What’s a venture capital fund to do with a promising biotech with good science that’s taken a little longer to develop than everyone would have hoped?

Recapitalize the company, pump some cash in, bring in new management, and change the name while you’re at it.

Last November, Vatera Healthcare Partners took control of Rib-X Pharmaceuticals, leading a $67.5 million investment round that also included Warburg Pincus, ABS Ventures and Vox Equity Partners.

As the new majority owner, Vatera has made major changes, including installing new management and changing the company’s name to Melinta Therapeutics Inc. But the science, based on the structure of the ribosome determined by Rib-X’s founders, hasn’t changed.

“Vatera is concentrated on a half a dozen investments unlike many VCs that have 10, 20, 30 smaller, passive investments. We’re much more actively involved in trying to support management teams,” Kevin Ferro CEO of Vatera told BioWorld Insight.

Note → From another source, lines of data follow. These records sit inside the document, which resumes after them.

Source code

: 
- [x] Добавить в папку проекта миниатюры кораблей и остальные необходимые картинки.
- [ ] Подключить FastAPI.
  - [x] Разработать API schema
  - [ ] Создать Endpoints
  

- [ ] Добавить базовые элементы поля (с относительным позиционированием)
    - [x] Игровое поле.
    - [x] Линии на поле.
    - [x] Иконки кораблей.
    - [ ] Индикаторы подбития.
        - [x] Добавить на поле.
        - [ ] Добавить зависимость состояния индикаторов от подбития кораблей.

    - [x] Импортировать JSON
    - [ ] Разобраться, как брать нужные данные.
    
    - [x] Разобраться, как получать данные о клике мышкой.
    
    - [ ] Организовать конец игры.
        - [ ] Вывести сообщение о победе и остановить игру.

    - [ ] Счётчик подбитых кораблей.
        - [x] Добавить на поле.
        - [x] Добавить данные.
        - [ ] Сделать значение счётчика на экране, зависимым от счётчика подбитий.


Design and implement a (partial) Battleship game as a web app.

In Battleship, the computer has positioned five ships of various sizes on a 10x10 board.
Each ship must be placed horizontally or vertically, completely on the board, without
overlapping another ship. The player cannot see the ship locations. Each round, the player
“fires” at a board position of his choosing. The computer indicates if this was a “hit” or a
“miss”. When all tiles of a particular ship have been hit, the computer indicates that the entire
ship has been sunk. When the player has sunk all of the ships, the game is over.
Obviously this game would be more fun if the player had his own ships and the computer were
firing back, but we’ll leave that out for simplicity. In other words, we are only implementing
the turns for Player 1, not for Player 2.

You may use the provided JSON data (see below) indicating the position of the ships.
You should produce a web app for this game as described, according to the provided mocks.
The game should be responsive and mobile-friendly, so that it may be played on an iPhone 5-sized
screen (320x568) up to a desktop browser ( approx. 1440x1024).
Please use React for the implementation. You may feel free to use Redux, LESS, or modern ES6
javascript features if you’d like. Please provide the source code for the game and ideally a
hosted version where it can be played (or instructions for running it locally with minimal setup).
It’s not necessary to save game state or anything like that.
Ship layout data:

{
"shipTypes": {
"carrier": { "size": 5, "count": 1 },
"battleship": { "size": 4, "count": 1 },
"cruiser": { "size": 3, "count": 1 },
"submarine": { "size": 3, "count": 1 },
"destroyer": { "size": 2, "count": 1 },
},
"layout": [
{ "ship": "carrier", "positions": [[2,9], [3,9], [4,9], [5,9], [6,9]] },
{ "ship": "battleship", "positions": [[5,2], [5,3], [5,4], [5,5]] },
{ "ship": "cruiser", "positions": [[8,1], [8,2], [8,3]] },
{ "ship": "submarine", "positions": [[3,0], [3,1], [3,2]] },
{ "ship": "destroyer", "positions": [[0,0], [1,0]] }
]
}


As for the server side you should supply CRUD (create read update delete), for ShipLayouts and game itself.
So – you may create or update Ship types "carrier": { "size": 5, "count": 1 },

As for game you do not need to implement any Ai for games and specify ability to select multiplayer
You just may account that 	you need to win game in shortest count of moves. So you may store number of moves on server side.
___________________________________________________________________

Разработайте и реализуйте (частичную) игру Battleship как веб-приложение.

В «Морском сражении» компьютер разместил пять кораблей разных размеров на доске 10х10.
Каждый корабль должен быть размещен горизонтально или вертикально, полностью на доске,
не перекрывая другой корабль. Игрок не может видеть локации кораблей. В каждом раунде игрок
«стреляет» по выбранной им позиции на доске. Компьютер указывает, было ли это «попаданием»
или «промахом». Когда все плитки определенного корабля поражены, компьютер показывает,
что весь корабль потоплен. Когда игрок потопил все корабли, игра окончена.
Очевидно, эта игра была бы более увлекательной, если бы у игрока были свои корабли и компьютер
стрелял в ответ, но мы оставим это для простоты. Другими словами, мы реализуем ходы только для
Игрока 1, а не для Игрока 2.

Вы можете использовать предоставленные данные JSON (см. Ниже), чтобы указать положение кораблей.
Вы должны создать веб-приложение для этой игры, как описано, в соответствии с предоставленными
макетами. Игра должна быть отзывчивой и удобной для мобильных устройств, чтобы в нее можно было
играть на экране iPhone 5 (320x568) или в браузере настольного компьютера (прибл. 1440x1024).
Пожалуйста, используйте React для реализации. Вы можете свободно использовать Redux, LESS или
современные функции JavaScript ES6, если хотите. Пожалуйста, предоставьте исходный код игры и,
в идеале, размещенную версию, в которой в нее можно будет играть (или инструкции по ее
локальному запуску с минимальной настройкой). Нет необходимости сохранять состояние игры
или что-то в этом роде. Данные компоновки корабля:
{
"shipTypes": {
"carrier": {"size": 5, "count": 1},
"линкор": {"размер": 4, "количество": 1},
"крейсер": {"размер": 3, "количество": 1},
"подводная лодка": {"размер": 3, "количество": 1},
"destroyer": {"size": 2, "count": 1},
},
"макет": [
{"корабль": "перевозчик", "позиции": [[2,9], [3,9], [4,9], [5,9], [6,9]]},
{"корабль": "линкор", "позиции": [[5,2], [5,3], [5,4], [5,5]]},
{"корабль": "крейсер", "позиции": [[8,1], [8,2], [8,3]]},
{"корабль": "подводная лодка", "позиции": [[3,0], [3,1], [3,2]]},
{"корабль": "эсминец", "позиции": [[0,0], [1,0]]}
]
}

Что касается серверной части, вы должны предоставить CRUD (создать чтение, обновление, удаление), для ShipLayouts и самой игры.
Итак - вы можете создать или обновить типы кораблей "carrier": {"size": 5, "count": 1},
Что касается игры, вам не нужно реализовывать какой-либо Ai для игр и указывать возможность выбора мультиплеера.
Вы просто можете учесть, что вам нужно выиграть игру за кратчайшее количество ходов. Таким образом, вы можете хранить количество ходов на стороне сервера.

Most recently, Vatera had success developing Pearl Therapeutics Inc. before the Redwood City, Calif.-based company was snatched up by Astrazeneca plc, of London, for $560 million up front and the potential for $590 million more from development, regulatory and sales milestones. (See BioWorld Today, June 11, 2013.)

New Haven, Conn.-based Melinta’s lead compound delafloxacin is in Phase III development for acute bacterial skin and skin structure infections (ABSSSI), including those caused by the hard-to-treat methicillin-resistant Staphylococcus aureus.

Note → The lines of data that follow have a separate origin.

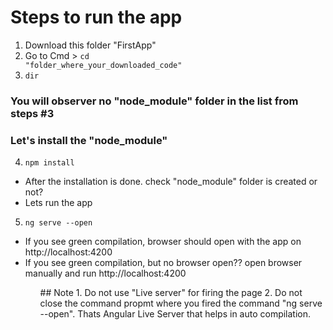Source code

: # Steps to run the app

1. Download this folder "FirstApp"
2. Go to Cmd > <code>cd "folder_where_your_downloaded_code"</code>
3. <code>dir</code>
### You will observer no "node_module" folder in the list from steps #3

### Let's install the "node_module"
4. <code>npm install</code>

  <ul>
  <li>After the installation is done. check "node_module" folder is created or not?</li>
  <li>Lets run the app</li>
  </ul>
  
5. <code>ng serve --open</code>

<p>
<ul>
  <li>If you see green compilation, browser should open with the app on http://localhost:4200</li>

<li>If you see green compilation, but no browser open??
open browser manually and run http://localhost:4200</li>
<ul>
<p>
## Note
1. Do not use "Live server" for firing the page
2. Do not close the command propmt where you fired the command "ng serve --open". Thats Angular Live Server that helps in auto compilation.

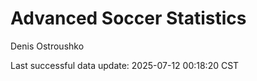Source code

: # Advanced Soccer Statistics
Denis Ostroushko

<!-- gfm -->

Last successful data update: 2025-07-12 00:18:20 CST
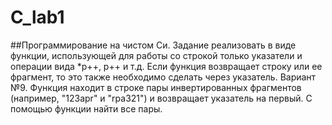 # C_lab1
##Программирование на чистом Си.
Задание реализовать в виде функции, использующей для работы со строкой
только указатели и операции вида *p++, p++ и т.д. Если функция возвращает строку или ее
фрагмент, то это также необходимо сделать через указатель.
Вариант №9.
Функция находит в строке пары инвертированных фрагментов (например, "123apr" и "rpa321")
и возвращает указатель на первый. С помощью функции найти все пары.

The antibiotic, which was in-licensed from Japan-based Wakunaga Pharmaceutical Co. Ltd., and isn’t part of Rib-X’s discovery platform, has a broad spectrum with the ability to treat both gram-positive and gram-negative bacteria.

Melinta plans to test delafloxacin in other undisclosed indications that could lead to a faster approval than ABSSSI because smaller clinical trials would be required.

“It’s a pipeline in a drug,” Melinta’s CEO Mary Szela told BioWorld Insight. “If you look at older antibiotics, the ones that became billion-dollar drugs had the capability to cross into different indications.”

Of course, Melinta does have a pipeline beyond delafloxacin, albeit an early stage one. Szela and Ferro are most excited about the RX-04 program based on the structure of the ribosome, pioneered by Rib-X’s founders. The program has developed multiple drug candidates designed to bind to a conserved region in the bacterial ribosome that isn’t targeted by any other marketed antibiotics.

The efficacy of antibiotics tends to translate well from animal models to humans because the drugs act directly on the microbe rather than the host organism. In preclinical tests, drugs from the RX-04 program have shown efficacy against multi-drug resistant gram-negative and gram-positive strains of bacteria that cause sepsis, skin and lung infections and complicated urinary tract infections.

At this point, with a de novo class of drugs, Melinta is mostly concerned with unknown safety issues for the preclinical compounds. But with mortality rates above 50 percent for some types of bacterial infections, the drugs don’t have to be perfectly clean to gain regulatory approval and market acceptance. Szela likens the antibiotics to an oncology platform where regulators will “tolerate some safety issues because mortality rates are so high.”

Melinta plans to file an investigational new drug application for compounds in the RX-04 program in the third quarter of next year.